WHAT YOU SHOULD DO:
Below are records to be transcribed exactly; any pictures should be left out.

[Collected data]

++++++

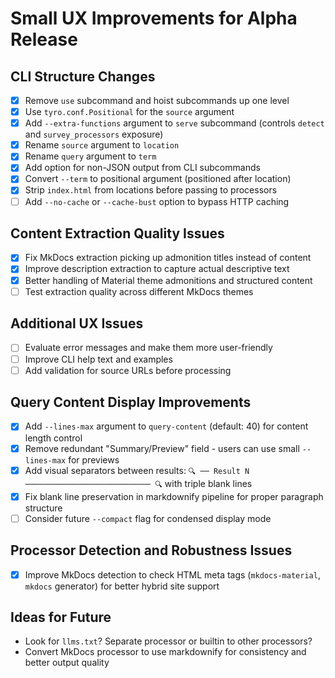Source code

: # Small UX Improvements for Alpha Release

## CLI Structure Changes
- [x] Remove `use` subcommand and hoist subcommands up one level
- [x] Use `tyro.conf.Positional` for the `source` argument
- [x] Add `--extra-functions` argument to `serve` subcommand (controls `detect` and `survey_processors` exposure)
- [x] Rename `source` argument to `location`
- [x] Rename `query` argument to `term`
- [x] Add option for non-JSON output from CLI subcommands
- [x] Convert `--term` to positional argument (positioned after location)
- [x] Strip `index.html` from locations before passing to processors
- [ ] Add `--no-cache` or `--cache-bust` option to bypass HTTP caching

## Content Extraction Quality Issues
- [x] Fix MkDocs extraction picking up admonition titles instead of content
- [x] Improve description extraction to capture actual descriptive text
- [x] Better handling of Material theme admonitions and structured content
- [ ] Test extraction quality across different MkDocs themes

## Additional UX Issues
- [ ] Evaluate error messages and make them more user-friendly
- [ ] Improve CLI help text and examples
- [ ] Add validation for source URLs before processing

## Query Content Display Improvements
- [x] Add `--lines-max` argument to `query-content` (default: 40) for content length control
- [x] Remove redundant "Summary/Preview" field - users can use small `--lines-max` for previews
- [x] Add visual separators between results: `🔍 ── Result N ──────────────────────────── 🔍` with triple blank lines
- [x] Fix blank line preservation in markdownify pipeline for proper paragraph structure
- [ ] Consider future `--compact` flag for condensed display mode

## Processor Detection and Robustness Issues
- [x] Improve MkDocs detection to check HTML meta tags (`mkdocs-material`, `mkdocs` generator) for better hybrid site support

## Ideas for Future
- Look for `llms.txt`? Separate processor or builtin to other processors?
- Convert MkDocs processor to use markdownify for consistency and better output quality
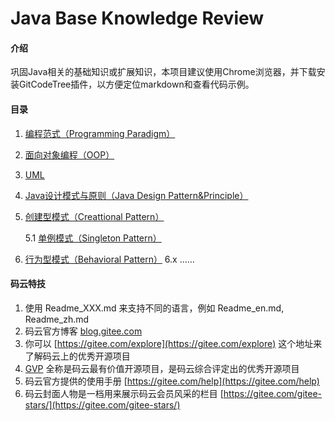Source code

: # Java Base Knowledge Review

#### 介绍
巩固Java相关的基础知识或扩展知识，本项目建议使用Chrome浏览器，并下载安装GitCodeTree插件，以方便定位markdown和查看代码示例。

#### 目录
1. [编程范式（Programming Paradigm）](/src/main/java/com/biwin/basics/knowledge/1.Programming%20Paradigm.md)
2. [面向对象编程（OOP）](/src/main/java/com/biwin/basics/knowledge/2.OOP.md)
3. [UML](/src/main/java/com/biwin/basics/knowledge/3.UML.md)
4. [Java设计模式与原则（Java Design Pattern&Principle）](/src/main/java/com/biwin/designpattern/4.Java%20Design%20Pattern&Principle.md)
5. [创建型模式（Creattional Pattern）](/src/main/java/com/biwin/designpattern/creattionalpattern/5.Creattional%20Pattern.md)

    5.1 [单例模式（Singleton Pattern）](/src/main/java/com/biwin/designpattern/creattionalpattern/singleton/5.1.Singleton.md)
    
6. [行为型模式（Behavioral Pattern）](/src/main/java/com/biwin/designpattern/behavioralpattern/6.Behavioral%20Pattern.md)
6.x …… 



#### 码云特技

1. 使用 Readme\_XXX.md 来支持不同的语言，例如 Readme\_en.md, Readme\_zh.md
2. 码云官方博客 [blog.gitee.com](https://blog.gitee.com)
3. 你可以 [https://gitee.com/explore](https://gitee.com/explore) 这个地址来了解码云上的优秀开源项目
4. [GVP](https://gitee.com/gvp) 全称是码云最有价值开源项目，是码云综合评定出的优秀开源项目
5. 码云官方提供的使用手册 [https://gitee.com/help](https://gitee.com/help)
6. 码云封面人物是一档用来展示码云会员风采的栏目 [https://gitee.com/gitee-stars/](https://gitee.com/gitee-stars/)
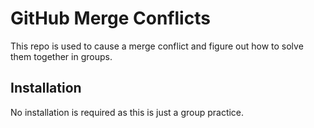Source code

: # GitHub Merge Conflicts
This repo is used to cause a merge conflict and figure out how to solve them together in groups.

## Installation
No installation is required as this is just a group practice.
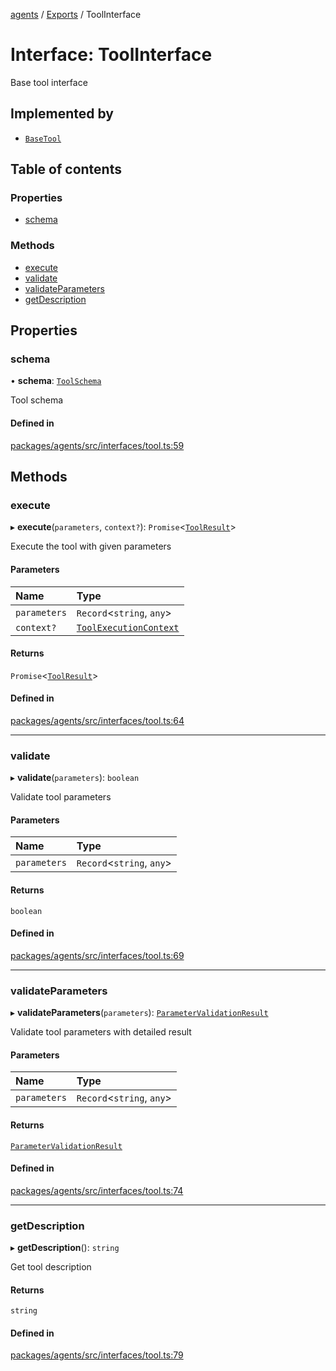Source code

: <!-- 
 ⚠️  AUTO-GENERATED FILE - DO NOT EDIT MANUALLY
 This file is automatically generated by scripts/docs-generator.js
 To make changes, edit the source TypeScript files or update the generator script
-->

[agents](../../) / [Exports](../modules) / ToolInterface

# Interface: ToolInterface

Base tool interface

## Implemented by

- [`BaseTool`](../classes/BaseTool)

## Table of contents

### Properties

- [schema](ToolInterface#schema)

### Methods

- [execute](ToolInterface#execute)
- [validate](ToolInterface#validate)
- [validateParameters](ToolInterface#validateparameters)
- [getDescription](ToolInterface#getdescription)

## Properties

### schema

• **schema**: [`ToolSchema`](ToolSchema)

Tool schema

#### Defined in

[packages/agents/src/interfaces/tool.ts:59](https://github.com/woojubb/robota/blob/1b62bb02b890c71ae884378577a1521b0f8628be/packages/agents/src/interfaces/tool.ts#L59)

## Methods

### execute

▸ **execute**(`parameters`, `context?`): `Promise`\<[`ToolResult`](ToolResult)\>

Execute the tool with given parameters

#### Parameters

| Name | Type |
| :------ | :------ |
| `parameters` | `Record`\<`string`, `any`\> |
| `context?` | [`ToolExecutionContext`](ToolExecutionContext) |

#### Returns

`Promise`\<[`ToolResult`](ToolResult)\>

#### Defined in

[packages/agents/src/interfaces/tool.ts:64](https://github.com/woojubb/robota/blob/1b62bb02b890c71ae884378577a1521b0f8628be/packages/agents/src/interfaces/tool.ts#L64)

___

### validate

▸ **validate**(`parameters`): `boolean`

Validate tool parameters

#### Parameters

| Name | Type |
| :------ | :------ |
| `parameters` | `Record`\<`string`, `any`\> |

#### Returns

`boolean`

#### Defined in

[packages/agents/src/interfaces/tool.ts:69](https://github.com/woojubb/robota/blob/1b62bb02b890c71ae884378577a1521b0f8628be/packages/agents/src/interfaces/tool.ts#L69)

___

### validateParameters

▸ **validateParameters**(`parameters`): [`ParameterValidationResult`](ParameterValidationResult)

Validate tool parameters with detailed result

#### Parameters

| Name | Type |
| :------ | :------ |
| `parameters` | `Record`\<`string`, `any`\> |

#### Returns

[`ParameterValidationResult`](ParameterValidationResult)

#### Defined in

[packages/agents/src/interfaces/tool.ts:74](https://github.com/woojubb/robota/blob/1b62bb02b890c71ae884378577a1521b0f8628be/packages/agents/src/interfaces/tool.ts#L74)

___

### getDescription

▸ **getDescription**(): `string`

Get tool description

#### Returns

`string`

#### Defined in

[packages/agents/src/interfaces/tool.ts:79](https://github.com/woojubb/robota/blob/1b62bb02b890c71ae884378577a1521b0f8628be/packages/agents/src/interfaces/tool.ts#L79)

++++++

OUTPUT FOR THIS EXERCISE:
Source code

: # Small UX Improvements for Alpha Release

## CLI Structure Changes
- [x] Remove `use` subcommand and hoist subcommands up one level
- [x] Use `tyro.conf.Positional` for the `source` argument
- [x] Add `--extra-functions` argument to `serve` subcommand (controls `detect` and `survey_processors` exposure)
- [x] Rename `source` argument to `location`
- [x] Rename `query` argument to `term`
- [x] Add option for non-JSON output from CLI subcommands
- [x] Convert `--term` to positional argument (positioned after location)
- [x] Strip `index.html` from locations before passing to processors
- [ ] Add `--no-cache` or `--cache-bust` option to bypass HTTP caching

## Content Extraction Quality Issues
- [x] Fix MkDocs extraction picking up admonition titles instead of content
- [x] Improve description extraction to capture actual descriptive text
- [x] Better handling of Material theme admonitions and structured content
- [ ] Test extraction quality across different MkDocs themes

## Additional UX Issues
- [ ] Evaluate error messages and make them more user-friendly
- [ ] Improve CLI help text and examples
- [ ] Add validation for source URLs before processing

## Query Content Display Improvements
- [x] Add `--lines-max` argument to `query-content` (default: 40) for content length control
- [x] Remove redundant "Summary/Preview" field - users can use small `--lines-max` for previews
- [x] Add visual separators between results: `🔍 ── Result N ──────────────────────────── 🔍` with triple blank lines
- [x] Fix blank line preservation in markdownify pipeline for proper paragraph structure
- [ ] Consider future `--compact` flag for condensed display mode

## Processor Detection and Robustness Issues
- [x] Improve MkDocs detection to check HTML meta tags (`mkdocs-material`, `mkdocs` generator) for better hybrid site support

## Ideas for Future
- Look for `llms.txt`? Separate processor or builtin to other processors?
- Convert MkDocs processor to use markdownify for consistency and better output quality
Source code

: # Java Base Knowledge Review

#### 介绍
巩固Java相关的基础知识或扩展知识，本项目建议使用Chrome浏览器，并下载安装GitCodeTree插件，以方便定位markdown和查看代码示例。

#### 目录
1. [编程范式（Programming Paradigm）](/src/main/java/com/biwin/basics/knowledge/1.Programming%20Paradigm.md)
2. [面向对象编程（OOP）](/src/main/java/com/biwin/basics/knowledge/2.OOP.md)
3. [UML](/src/main/java/com/biwin/basics/knowledge/3.UML.md)
4. [Java设计模式与原则（Java Design Pattern&Principle）](/src/main/java/com/biwin/designpattern/4.Java%20Design%20Pattern&Principle.md)
5. [创建型模式（Creattional Pattern）](/src/main/java/com/biwin/designpattern/creattionalpattern/5.Creattional%20Pattern.md)

    5.1 [单例模式（Singleton Pattern）](/src/main/java/com/biwin/designpattern/creattionalpattern/singleton/5.1.Singleton.md)
    
6. [行为型模式（Behavioral Pattern）](/src/main/java/com/biwin/designpattern/behavioralpattern/6.Behavioral%20Pattern.md)
6.x …… 



#### 码云特技

1. 使用 Readme\_XXX.md 来支持不同的语言，例如 Readme\_en.md, Readme\_zh.md
2. 码云官方博客 [blog.gitee.com](https://blog.gitee.com)
3. 你可以 [https://gitee.com/explore](https://gitee.com/explore) 这个地址来了解码云上的优秀开源项目
4. [GVP](https://gitee.com/gvp) 全称是码云最有价值开源项目，是码云综合评定出的优秀开源项目
5. 码云官方提供的使用手册 [https://gitee.com/help](https://gitee.com/help)
6. 码云封面人物是一档用来展示码云会员风采的栏目 [https://gitee.com/gitee-stars/](https://gitee.com/gitee-stars/)
Source code

: # GitHub Merge Conflicts
This repo is used to cause a merge conflict and figure out how to solve them together in groups.

## Installation
No installation is required as this is just a group practice.
Source code

: <!-- 
 ⚠️  AUTO-GENERATED FILE - DO NOT EDIT MANUALLY
 This file is automatically generated by scripts/docs-generator.js
 To make changes, edit the source TypeScript files or update the generator script
-->

[agents](../../) / [Exports](../modules) / ToolInterface

# Interface: ToolInterface

Base tool interface

## Implemented by

- [`BaseTool`](../classes/BaseTool)

## Table of contents

### Properties

- [schema](ToolInterface#schema)

### Methods

- [execute](ToolInterface#execute)
- [validate](ToolInterface#validate)
- [validateParameters](ToolInterface#validateparameters)
- [getDescription](ToolInterface#getdescription)

## Properties

### schema

• **schema**: [`ToolSchema`](ToolSchema)

Tool schema

#### Defined in

[packages/agents/src/interfaces/tool.ts:59](https://github.com/woojubb/robota/blob/1b62bb02b890c71ae884378577a1521b0f8628be/packages/agents/src/interfaces/tool.ts#L59)

## Methods

### execute

▸ **execute**(`parameters`, `context?`): `Promise`\<[`ToolResult`](ToolResult)\>

Execute the tool with given parameters

#### Parameters

| Name | Type |
| :------ | :------ |
| `parameters` | `Record`\<`string`, `any`\> |
| `context?` | [`ToolExecutionContext`](ToolExecutionContext) |

#### Returns

`Promise`\<[`ToolResult`](ToolResult)\>

#### Defined in

[packages/agents/src/interfaces/tool.ts:64](https://github.com/woojubb/robota/blob/1b62bb02b890c71ae884378577a1521b0f8628be/packages/agents/src/interfaces/tool.ts#L64)

___

### validate

▸ **validate**(`parameters`): `boolean`

Validate tool parameters

#### Parameters

| Name | Type |
| :------ | :------ |
| `parameters` | `Record`\<`string`, `any`\> |

#### Returns

`boolean`

#### Defined in

[packages/agents/src/interfaces/tool.ts:69](https://github.com/woojubb/robota/blob/1b62bb02b890c71ae884378577a1521b0f8628be/packages/agents/src/interfaces/tool.ts#L69)

___

### validateParameters

▸ **validateParameters**(`parameters`): [`ParameterValidationResult`](ParameterValidationResult)

Validate tool parameters with detailed result

#### Parameters

| Name | Type |
| :------ | :------ |
| `parameters` | `Record`\<`string`, `any`\> |

#### Returns

[`ParameterValidationResult`](ParameterValidationResult)

#### Defined in

[packages/agents/src/interfaces/tool.ts:74](https://github.com/woojubb/robota/blob/1b62bb02b890c71ae884378577a1521b0f8628be/packages/agents/src/interfaces/tool.ts#L74)

___

### getDescription

▸ **getDescription**(): `string`

Get tool description

#### Returns

`string`

#### Defined in

[packages/agents/src/interfaces/tool.ts:79](https://github.com/woojubb/robota/blob/1b62bb02b890c71ae884378577a1521b0f8628be/packages/agents/src/interfaces/tool.ts#L79)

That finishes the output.